Yang Berbeda dari Galungan di Tenganan Pegringsingan Karangasem: Tanpa Penjor dan Bau Dupa
Saat Galungan, penjor dan bau dupa yang menjadi ciri khas Hari Raya Galungan tidak terlihat di Tenganan Pegringsingan Karangasem
Penulis: Saiful Rohim | Editor: Irma Budiarti
Yang Berbeda dari Galungan di Tenganan Pegringsingan Karangasem: Tanpa Penjor dan Bau Dupa
TRIBUN-BALI.COM, KARANGASEM - Suasana di Desa Tenganan Pegringsingan, Kecamatan Manggis, Karangasem, Bali, berbeda saat perayaan Galungan, Rabu (19/2/2020) pagi hari.
Warga tampak beraktivitas seperti biasa, berdagang, membuat lontar, dan gotong royong.
Wisatawan pun berlalu lalang di Tenganan.
Penjor yang menjadi ciri khas Hari Raya Galungan tidak terlihat di sekitar Tenganan Pegringsingan Karangasem saat Galungan.
Bau dupa di pemukiman juga tidak tercium.
Janur, kembang dan canang untuk proses sembahyang sama sekali tidak terlihat.
Yang terlihat hanya buah-buahan berisi jaje khas bali, daging babi dan ayam.
Klian ke 2 Desa Tenganan Pegringsingan, Wayan Sudarsana menjelaskan, perayaan Hari Raya Galungan di Desa Tenganan beda dengan daerah lain pada umumnya.
Mulai dari rangkaian sembahyang, sarana dan prasarana untuk bersembahyang, hingga persiapan sebelum Hari Raya Galungan.
• Hari Raya Galungan, Tenaga Medis RSUD Sanglah Tetap Siaga
• Makna Galungan Menurut Pemangku Pura Agung Jagatnatha, Ada Tahapan-Tahapan Menuju Dharma
"Makna Galungan di Tenganan Pegringsingan dengan daerah lain sama. Yakni kemenangan Dharma atas Adharma. Yang membedakan sarana dan prasarana. Di Tenganan tidak ada penjor. Warga biasanya memenjor saat usaba sambah," ungkap I Wayan Sudarsana, Rabu (19/2/2020) siang.

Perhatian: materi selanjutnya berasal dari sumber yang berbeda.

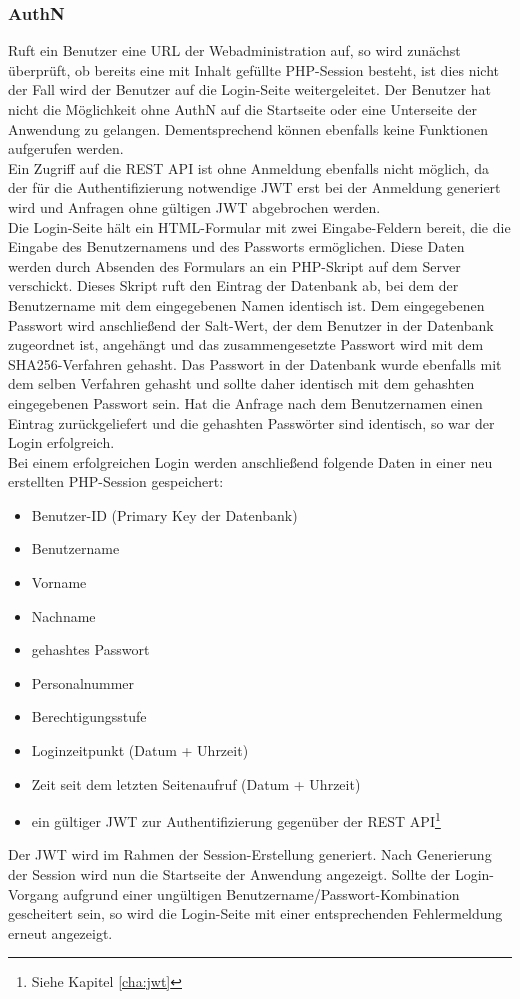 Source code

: \subsubsection{\acf{AuthN}}
Ruft ein Benutzer eine URL der Webadministration auf, so wird zunächst überprüft, ob bereits eine mit Inhalt gefüllte \ac{PHP}-Session besteht, ist dies nicht der Fall wird der Benutzer auf die Login-Seite weitergeleitet. Der Benutzer hat nicht die Möglichkeit ohne \acl{AuthN} auf die Startseite oder eine Unterseite der Anwendung zu gelangen. Dementsprechend können ebenfalls keine Funktionen aufgerufen werden.\\
Ein Zugriff auf die \acs{REST} \acs{API} ist ohne Anmeldung ebenfalls nicht möglich, da der für die Authentifizierung notwendige \acf{JWT} erst bei der Anmeldung generiert wird und Anfragen ohne gültigen \acs{JWT} abgebrochen werden.\\

Die Login-Seite hält ein \acs{HTML}-Formular mit zwei Eingabe-Feldern bereit, die die Eingabe des Benutzernamens und des Passworts ermöglichen. Diese Daten werden durch Absenden des Formulars an ein \acs{PHP}-Skript auf dem Server verschickt. Dieses Skript ruft den Eintrag der Datenbank ab, bei dem der Benutzername mit dem eingegebenen Namen identisch ist. Dem eingegebenen Passwort wird anschließend der Salt-Wert, der dem Benutzer in der Datenbank zugeordnet ist, angehängt und das zusammengesetzte Passwort wird mit dem SHA256-Verfahren gehasht. Das Passwort in der Datenbank wurde ebenfalls mit dem selben Verfahren gehasht und sollte daher identisch mit dem gehashten eingegebenen Passwort sein. Hat die Anfrage nach dem Benutzernamen einen Eintrag zurückgeliefert und die gehashten Passwörter sind identisch, so war der Login erfolgreich.\\
Bei einem erfolgreichen Login werden anschließend folgende Daten in einer neu erstellten \ac{PHP}-Session gespeichert:
\begin{itemize}
	\item Benutzer-ID (Primary Key der Datenbank)
	\item Benutzername
	\item Vorname
	\item Nachname
	\item gehashtes Passwort
	\item Personalnummer
	\item Berechtigungsstufe
	\item Loginzeitpunkt (Datum + Uhrzeit)
	\item Zeit seit dem letzten Seitenaufruf (Datum + Uhrzeit)
	\item ein gültiger \acs{JWT} zur Authentifizierung gegenüber der \acs{REST} \acs{API}\footnote{Siehe Kapitel \ref{cha:jwt} }
\end{itemize}
Der \acl{JWT} wird im Rahmen der Session-Erstellung generiert. Nach Generierung der Session wird nun die Startseite der Anwendung angezeigt. Sollte der Login-Vorgang aufgrund einer ungültigen Benutzername/Passwort-Kombination gescheitert sein, so wird die Login-Seite mit einer entsprechenden Fehlermeldung erneut angezeigt.\\


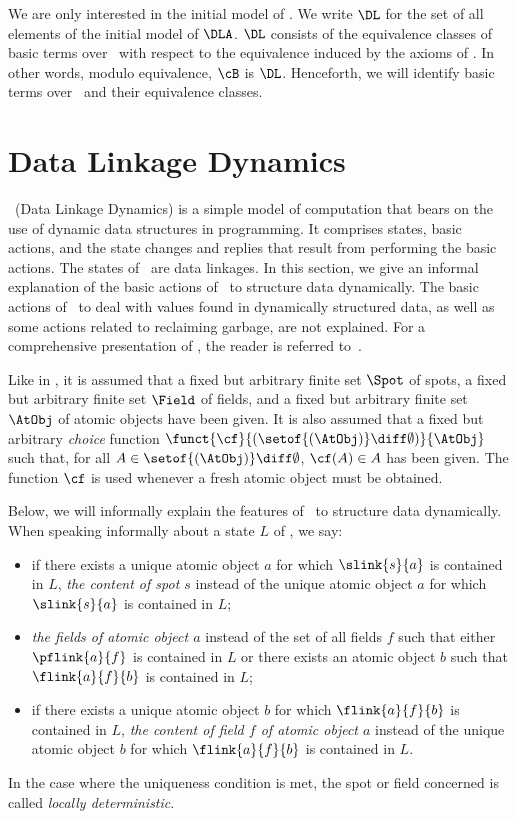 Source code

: \documentclass[fleqn]{llncs}
\begin{document}
We are only interested in the initial model of \DLA.
We write $\DL$ for the set of all elements of the initial model of
$\DLA$.
$\DL$ consists of the equivalence classes of basic terms over \DLA\ with
respect to the equivalence induced by the axioms of \DLA.
In other words, modulo equivalence, $\cB$ is $\DL$.
Henceforth, we will identify basic terms over \DLA\ and their
equivalence classes.

\section{Data Linkage Dynamics}
\label{sect-DLD}

\DLD\ (Data Linkage Dynamics) is a simple model of computation that
bears on the use of dynamic data structures in programming.
It comprises states, basic actions, and the state changes and
replies that result from performing the basic actions.
The states of \DLD\ are data linkages.
In this section, we give an informal explanation of the basic actions of
\DLD\ to structure data dynamically.
The basic actions of \DLD\ to deal with values found in dynamically
structured data, as well as some actions related to reclaiming garbage,
are not explained.
For a comprehensive presentation of \DLD, the reader is referred
to~\cite{BM08d}.

Like in \DLA, it is assumed that a fixed but arbitrary finite set
$\Spot$ of spots, a fixed but arbitrary finite set $\Field$ of fields,
and a fixed but arbitrary finite set $\AtObj$ of atomic objects have
been given.
It is also assumed that a fixed but arbitrary \emph{choice}
function $\funct{\cf}{(\setof{(\AtObj)} \diff \emptyset)}{\AtObj}$ such
that, for all $A \in \setof{(\AtObj)} \diff \emptyset$, $\cf(A) \in A$
has been given.
The function $\cf$ is used whenever a fresh atomic object must be
obtained.

Below, we will informally explain the features of \DLD\ to structure data
dynamically.
When speaking informally about a state $L$ of \DLD, we say:
\begin{itemize}
\item
if there exists a unique atomic object $a$ for which $\slink{s}{a}$ is
contained in $L$, \emph{the content of spot $s$} instead of the unique
atomic object $a$ for which $\slink{s}{a}$ is contained in $L$;
\item
\emph{the fields of atomic object $a$} instead of the set of all fields
$f$ such that either $\pflink{a}{f}$ is contained in $L$ or there
exists an atomic object $b$ such that $\flink{a}{f}{b}$ is contained in
$L$;
\item
if there exists a unique atomic object $b$ for which $\flink{a}{f}{b}$
is contained in $L$, \emph{the content of field $f$ of atomic object
$a$} instead of the unique atomic object $b$ for which $\flink{a}{f}{b}$
is contained in $L$.
\end{itemize}
In the case where the uniqueness condition is met, the spot or field
concerned is called \emph{locally deterministic}.
\end{document}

Peerayaan Galungan tanpa penjor sudah dilakukan dari dulu.
Bantenan yang digunakan sembahyang bukan canang, melainkan bantenan uduwan.
Bahannya dari hasil pertanian di sekitar Tenganan, dan jajan khas bali.
Seperti tumpeng, angine, iwel, gegodoh, jeruk, pisang, semangka, anggur, pir, dan lainnya.